The New Testament reading today is another one of those clever juxtapositions between God and man. God tells Jonah to walk through the sinful city of Nineveh and announce the coming of God's destructive justice. The city goes into mourning and God, impressed with their sincere contrition, decides not to destroy them. There are countless interpretations. The mercy of God is the obvious one. Many are confused by God's mercy, as if He were inconstant. It certainly is not a great biblical moment for predestination.
But the story of Jonah is bigger. And harrowing. This episode, where he hears God's words about Nineveh, is not his first one. He flees the first one, hides, takes a ship to flee the country, is lost at sea, is swallowed by "a large fish", stays in the fish's stomach for three days and is vomited up on dry land before he submits to the will of God. Then God relents and Jonah fells he has been betrayed by God, that God's word will now be slighted and that Jonas has looked like an idiot in front of the people of Nineveh. God then shelters him with ivy, then destroys the ivy and exposes Jonas to the sun, all of which makes Jonas angrier.

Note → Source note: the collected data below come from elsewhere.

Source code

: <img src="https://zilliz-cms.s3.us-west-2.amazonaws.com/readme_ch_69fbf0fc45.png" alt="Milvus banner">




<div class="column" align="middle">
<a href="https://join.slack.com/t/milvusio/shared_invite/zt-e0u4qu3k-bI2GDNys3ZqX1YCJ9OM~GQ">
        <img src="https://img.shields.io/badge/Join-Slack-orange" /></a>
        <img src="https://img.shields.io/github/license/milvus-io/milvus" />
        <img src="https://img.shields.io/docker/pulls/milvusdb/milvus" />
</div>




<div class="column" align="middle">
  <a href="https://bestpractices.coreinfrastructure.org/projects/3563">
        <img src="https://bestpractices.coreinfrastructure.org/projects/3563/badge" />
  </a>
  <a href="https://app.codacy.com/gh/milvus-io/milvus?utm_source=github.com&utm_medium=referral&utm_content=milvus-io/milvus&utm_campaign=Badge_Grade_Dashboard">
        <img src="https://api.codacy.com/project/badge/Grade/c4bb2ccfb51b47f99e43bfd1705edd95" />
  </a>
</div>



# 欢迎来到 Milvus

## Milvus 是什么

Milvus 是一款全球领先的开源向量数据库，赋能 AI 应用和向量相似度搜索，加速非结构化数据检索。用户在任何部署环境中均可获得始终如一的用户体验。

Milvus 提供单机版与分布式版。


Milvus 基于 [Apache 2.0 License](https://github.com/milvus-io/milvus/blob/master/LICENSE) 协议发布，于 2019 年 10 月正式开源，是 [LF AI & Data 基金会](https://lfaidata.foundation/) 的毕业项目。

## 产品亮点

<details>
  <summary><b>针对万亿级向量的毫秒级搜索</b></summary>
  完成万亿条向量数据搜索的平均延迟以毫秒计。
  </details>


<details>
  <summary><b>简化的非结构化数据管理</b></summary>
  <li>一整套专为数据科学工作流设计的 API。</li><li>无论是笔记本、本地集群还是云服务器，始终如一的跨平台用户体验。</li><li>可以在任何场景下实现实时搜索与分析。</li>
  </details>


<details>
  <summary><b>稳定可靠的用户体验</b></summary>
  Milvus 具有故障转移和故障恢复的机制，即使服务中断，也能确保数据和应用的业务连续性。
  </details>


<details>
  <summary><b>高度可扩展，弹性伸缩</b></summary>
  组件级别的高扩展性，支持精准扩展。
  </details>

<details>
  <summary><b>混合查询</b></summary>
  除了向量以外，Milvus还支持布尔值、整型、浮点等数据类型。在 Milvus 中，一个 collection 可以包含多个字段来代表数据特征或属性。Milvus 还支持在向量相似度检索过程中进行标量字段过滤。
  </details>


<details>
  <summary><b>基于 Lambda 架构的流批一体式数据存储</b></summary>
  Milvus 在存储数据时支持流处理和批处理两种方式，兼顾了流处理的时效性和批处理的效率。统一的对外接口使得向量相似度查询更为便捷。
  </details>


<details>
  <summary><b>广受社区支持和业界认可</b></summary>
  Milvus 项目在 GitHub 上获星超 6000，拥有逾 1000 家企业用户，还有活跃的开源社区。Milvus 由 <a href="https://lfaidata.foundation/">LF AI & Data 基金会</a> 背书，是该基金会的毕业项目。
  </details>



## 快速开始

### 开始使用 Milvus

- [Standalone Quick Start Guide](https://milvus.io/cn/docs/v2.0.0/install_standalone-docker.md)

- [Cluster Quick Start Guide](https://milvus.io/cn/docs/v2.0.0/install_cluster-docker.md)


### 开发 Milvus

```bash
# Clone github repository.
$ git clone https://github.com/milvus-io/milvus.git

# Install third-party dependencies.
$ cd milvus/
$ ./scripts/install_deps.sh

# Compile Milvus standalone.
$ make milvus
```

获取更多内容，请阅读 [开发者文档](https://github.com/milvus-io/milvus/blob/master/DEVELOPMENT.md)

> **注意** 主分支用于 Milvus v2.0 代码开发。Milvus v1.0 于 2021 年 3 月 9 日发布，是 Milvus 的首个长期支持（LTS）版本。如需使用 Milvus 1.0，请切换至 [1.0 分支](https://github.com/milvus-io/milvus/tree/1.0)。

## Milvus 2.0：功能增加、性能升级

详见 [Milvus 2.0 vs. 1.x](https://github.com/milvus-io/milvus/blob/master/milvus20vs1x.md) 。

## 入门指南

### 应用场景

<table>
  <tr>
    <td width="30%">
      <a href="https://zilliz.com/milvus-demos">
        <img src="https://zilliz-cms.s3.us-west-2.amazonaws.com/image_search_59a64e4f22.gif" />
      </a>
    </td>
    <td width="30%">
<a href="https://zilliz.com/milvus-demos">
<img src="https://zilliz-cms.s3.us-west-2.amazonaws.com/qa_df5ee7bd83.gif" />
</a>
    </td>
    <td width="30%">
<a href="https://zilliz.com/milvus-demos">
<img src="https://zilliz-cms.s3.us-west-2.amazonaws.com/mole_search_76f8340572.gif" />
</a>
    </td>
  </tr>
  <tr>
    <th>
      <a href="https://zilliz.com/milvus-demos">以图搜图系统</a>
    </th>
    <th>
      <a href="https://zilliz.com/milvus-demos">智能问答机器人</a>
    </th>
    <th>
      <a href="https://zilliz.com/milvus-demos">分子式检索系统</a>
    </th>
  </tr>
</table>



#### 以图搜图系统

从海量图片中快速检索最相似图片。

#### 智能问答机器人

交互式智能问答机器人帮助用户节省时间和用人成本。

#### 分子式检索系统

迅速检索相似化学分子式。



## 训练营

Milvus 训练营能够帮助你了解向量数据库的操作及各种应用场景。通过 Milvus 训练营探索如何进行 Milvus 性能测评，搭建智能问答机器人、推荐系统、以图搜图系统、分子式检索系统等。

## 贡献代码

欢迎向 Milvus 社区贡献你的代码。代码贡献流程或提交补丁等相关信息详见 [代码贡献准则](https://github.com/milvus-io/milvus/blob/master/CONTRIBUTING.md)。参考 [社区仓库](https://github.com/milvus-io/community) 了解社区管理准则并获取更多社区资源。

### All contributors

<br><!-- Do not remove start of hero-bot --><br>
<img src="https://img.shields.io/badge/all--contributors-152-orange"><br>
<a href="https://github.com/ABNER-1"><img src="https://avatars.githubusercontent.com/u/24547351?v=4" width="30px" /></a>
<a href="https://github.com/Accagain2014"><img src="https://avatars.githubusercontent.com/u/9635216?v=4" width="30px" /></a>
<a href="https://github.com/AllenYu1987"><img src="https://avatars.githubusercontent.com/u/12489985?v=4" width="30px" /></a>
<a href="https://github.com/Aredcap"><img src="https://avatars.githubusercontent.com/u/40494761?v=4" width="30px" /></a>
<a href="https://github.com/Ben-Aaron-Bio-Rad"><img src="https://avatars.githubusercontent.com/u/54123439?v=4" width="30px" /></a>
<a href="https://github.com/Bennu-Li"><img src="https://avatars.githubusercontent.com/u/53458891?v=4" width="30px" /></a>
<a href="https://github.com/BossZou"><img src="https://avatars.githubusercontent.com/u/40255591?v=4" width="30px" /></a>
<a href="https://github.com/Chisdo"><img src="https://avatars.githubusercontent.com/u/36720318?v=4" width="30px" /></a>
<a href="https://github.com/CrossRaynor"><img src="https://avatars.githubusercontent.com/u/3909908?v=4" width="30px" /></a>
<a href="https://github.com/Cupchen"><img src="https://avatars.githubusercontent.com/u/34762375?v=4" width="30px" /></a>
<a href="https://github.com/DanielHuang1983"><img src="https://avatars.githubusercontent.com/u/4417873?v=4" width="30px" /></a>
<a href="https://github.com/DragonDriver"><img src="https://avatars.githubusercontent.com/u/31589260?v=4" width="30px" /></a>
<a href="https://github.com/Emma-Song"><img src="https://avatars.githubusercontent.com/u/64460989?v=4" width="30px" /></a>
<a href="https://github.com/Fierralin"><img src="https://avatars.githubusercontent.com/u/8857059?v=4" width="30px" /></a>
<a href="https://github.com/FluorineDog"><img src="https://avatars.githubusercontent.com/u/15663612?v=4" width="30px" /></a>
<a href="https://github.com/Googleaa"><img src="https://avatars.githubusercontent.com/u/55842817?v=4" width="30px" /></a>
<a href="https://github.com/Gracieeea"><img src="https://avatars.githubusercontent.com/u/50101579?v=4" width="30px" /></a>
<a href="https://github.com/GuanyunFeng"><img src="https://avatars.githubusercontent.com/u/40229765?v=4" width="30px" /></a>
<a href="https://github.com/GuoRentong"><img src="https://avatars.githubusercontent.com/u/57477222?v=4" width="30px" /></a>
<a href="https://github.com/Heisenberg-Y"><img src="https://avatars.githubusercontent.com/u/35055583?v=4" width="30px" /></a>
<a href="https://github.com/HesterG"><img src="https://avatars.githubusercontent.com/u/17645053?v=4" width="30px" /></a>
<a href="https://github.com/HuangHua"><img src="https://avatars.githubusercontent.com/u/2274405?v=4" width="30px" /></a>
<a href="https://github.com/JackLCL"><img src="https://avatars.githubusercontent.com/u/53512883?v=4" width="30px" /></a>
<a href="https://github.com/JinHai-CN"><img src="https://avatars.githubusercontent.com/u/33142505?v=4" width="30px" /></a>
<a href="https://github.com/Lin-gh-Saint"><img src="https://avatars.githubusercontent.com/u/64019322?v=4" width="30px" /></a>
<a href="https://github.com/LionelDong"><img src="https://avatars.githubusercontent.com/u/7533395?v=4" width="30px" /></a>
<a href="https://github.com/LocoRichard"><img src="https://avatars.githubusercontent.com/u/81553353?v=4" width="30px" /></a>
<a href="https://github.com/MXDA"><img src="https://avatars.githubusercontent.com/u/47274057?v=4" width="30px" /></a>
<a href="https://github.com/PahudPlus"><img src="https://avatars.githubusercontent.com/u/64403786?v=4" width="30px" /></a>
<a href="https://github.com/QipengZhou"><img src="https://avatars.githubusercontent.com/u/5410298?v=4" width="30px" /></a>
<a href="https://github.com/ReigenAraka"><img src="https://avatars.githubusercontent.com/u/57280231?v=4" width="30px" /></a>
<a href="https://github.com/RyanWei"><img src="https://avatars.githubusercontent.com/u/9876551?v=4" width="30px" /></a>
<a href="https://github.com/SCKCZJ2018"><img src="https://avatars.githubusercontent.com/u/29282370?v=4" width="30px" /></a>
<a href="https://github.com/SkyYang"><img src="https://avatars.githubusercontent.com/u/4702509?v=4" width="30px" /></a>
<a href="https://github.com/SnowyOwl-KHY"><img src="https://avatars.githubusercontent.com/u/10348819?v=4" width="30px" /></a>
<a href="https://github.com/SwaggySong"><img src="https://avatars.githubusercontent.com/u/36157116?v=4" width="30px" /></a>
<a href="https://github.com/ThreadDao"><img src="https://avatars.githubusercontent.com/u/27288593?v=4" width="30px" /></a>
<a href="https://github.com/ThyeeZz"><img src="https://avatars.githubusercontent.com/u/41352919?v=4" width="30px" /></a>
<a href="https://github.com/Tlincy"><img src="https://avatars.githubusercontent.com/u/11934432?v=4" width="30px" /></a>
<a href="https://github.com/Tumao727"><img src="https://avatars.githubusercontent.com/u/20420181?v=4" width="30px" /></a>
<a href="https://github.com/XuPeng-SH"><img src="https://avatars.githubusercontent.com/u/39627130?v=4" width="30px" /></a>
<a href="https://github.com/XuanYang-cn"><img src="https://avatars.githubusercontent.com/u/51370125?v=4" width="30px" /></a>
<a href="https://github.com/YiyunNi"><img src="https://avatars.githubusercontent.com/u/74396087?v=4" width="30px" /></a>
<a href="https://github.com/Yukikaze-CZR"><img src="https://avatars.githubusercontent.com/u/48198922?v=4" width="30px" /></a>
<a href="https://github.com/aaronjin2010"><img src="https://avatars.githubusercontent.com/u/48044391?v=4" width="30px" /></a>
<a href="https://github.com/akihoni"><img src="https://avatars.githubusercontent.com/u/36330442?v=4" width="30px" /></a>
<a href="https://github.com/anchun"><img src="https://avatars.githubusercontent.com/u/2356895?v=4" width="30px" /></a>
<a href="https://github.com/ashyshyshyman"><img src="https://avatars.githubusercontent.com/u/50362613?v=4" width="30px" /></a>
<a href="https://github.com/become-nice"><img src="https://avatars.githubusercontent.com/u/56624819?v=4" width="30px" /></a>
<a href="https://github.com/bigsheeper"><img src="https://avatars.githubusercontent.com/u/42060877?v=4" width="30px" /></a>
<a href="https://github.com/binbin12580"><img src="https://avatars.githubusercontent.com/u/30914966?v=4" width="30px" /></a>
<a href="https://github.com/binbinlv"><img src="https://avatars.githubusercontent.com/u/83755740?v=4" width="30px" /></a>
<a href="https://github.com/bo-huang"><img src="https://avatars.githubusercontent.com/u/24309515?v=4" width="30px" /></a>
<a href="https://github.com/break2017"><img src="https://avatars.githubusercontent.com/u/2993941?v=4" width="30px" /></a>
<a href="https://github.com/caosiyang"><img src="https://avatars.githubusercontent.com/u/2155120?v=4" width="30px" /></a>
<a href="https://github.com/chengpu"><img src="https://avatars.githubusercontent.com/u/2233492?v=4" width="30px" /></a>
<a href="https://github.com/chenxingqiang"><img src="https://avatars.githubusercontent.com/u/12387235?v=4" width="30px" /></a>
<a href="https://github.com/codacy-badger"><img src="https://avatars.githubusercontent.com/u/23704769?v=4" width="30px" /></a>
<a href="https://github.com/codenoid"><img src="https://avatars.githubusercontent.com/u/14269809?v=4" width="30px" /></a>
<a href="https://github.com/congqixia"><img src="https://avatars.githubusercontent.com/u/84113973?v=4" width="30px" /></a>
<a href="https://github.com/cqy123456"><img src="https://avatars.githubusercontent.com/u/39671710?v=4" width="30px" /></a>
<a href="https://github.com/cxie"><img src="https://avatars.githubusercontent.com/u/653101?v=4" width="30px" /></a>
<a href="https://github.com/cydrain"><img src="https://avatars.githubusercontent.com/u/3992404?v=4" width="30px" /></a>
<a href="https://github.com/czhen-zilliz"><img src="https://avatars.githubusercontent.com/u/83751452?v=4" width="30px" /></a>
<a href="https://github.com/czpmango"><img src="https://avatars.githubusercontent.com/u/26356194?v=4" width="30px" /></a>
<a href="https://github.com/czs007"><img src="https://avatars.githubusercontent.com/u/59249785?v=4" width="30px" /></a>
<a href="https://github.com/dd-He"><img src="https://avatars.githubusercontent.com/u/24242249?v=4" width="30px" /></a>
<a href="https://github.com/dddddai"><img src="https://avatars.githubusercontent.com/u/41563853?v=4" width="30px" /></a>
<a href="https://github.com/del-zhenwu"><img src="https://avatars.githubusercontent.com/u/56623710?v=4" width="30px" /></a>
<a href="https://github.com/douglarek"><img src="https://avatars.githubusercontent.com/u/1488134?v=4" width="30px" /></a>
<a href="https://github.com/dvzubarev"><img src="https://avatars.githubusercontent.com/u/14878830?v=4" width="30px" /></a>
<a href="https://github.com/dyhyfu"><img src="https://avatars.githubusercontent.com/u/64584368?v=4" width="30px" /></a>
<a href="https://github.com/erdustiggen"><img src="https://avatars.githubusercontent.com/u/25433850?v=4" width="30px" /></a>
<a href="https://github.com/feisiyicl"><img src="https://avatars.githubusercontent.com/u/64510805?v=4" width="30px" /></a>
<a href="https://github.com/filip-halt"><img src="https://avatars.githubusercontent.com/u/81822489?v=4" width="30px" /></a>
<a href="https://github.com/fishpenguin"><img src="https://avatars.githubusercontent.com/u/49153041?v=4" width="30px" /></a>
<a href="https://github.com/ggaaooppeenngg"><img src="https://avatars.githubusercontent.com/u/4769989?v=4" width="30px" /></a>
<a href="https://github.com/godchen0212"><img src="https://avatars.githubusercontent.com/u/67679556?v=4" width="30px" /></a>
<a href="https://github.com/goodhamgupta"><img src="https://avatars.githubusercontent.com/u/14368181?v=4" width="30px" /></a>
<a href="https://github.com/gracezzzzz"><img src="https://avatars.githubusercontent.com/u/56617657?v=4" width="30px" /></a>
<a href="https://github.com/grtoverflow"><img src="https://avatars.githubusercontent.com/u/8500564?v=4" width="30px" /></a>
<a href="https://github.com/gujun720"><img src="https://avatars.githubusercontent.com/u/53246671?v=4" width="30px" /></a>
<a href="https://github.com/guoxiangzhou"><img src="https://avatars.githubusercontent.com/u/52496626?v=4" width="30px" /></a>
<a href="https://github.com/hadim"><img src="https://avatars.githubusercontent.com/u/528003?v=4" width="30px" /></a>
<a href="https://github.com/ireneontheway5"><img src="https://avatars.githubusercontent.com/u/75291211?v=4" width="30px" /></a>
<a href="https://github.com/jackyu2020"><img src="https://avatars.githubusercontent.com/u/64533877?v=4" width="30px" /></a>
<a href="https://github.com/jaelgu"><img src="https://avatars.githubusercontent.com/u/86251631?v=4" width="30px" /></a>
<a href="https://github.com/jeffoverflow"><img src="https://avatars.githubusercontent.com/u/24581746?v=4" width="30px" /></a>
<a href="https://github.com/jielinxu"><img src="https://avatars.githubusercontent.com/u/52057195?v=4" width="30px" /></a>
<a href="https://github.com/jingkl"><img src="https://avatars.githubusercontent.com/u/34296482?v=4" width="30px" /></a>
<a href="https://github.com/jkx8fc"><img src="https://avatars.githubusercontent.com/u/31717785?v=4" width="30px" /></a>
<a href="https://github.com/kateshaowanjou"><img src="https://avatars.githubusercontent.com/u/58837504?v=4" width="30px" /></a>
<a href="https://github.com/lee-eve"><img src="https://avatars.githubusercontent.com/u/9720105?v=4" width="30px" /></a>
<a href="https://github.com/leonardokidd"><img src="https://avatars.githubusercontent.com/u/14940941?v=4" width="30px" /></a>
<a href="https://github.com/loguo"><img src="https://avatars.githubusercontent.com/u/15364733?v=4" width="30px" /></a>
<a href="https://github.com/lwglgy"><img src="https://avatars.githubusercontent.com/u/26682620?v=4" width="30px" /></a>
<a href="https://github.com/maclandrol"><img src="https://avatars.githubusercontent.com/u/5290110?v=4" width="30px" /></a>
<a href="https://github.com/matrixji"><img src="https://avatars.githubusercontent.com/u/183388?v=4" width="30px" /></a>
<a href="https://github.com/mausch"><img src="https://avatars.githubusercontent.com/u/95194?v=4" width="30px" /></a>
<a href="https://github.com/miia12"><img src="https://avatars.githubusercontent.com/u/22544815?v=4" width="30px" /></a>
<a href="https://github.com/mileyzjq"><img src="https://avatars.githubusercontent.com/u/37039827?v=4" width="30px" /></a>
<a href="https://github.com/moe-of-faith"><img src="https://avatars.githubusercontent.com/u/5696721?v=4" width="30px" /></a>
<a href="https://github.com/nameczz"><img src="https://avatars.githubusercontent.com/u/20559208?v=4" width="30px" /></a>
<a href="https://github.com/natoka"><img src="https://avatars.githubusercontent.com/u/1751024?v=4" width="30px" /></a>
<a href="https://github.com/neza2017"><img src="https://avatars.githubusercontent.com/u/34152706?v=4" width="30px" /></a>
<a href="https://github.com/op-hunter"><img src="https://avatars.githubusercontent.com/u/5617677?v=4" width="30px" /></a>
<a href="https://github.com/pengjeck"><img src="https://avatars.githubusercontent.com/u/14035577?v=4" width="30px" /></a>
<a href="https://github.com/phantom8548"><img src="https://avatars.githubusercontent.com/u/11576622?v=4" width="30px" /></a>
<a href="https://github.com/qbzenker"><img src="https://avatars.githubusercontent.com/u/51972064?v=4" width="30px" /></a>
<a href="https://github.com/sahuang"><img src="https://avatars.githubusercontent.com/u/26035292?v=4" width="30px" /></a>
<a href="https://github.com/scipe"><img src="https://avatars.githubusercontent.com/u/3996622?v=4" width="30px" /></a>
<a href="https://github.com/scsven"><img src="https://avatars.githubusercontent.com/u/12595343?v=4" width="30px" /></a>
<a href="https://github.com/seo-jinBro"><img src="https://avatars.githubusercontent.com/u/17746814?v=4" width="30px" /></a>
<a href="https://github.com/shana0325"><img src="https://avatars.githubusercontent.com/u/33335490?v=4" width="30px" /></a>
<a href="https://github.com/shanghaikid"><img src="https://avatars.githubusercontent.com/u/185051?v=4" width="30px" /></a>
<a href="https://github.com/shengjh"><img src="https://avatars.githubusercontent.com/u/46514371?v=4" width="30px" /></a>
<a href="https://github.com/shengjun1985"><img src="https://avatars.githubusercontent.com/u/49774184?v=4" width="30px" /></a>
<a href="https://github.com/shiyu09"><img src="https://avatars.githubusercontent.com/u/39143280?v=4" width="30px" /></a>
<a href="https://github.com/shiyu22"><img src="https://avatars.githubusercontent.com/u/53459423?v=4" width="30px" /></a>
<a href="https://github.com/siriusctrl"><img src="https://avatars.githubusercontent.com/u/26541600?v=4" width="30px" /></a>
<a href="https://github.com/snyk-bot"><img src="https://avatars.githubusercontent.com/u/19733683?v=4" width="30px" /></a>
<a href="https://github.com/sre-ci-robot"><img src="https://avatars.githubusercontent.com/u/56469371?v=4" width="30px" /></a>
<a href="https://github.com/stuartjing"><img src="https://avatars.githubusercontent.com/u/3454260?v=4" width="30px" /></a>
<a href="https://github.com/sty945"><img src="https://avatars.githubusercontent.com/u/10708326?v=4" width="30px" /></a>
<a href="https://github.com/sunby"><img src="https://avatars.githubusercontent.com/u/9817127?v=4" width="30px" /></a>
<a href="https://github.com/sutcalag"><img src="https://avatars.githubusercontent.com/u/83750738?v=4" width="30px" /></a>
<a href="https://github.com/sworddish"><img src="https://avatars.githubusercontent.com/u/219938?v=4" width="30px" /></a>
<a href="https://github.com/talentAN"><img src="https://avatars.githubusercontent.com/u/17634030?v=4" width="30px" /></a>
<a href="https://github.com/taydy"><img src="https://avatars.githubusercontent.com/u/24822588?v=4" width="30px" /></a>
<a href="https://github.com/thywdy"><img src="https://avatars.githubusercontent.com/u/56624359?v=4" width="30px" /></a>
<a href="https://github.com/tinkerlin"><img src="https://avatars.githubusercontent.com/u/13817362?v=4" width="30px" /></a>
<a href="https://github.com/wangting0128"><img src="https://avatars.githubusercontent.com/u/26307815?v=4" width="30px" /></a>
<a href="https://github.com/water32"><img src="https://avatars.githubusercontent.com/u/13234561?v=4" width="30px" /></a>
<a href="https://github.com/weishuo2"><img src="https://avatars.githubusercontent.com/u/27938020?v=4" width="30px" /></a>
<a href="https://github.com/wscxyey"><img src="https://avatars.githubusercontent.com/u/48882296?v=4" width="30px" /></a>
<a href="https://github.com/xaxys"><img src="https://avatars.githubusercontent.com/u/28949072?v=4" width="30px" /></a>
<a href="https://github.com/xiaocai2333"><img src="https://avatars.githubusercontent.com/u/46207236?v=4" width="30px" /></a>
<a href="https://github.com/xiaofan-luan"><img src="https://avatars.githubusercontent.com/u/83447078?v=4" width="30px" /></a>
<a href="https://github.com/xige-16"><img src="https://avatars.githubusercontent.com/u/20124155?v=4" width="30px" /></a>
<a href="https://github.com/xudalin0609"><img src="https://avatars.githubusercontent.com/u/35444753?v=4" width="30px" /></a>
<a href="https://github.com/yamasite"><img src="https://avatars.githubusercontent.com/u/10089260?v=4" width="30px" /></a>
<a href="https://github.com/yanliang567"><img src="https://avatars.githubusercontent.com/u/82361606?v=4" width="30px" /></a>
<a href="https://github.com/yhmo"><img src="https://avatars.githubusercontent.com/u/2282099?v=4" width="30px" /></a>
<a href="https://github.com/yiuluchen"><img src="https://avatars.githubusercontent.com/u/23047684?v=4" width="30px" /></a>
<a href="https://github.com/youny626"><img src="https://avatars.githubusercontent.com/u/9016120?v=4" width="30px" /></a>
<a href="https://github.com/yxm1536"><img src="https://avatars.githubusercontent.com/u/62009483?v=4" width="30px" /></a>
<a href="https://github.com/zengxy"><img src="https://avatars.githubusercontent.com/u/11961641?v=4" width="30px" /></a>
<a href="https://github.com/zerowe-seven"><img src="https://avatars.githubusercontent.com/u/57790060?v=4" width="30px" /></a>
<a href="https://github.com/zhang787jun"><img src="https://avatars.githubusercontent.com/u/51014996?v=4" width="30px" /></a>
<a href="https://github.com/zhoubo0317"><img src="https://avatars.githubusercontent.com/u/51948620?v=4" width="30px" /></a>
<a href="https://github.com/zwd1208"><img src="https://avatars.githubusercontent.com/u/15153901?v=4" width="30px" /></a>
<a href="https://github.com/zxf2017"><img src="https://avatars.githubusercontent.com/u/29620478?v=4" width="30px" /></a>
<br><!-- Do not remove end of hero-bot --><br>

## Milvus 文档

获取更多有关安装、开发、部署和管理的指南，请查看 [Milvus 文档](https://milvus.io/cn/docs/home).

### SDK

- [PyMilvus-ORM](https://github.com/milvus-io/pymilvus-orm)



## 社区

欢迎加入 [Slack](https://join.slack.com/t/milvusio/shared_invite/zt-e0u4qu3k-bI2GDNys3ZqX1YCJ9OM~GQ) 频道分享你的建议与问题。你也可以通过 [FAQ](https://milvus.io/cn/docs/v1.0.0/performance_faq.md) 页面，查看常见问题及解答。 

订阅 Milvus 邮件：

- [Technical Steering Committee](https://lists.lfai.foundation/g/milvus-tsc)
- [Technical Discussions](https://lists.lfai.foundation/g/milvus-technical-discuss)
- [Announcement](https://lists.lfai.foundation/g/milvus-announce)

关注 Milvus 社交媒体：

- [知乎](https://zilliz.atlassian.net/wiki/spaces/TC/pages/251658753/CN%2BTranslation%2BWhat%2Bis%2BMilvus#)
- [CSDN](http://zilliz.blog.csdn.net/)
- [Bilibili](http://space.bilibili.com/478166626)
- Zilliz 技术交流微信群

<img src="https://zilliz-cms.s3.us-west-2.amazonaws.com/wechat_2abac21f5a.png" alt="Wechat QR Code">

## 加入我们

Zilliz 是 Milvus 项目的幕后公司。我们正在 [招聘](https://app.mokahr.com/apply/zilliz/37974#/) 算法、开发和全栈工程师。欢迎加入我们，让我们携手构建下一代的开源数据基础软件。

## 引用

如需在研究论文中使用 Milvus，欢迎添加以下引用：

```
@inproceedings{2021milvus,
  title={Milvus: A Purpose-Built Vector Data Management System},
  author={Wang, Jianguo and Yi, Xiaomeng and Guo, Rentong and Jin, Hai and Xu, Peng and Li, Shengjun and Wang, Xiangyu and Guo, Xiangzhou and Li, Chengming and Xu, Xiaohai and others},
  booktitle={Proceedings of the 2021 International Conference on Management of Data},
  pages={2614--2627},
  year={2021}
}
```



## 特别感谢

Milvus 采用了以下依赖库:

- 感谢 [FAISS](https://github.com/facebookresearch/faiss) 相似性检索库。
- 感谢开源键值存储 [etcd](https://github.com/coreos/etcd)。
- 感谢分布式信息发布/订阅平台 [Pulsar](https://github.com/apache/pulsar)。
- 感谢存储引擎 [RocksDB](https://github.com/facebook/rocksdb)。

"Thou art grieved for the ivy, for which thou hast not laboured, nor made to grow..." God says to him. Not only is God merciful but His decisions are beyond our ken and stand alone, outside our understanding and, importantly, our judgment. And, regardless of our assessment, He will have mercy on a people "that know not how to distinguish between their right hand and their left". Oh, and by the way, "many beasts."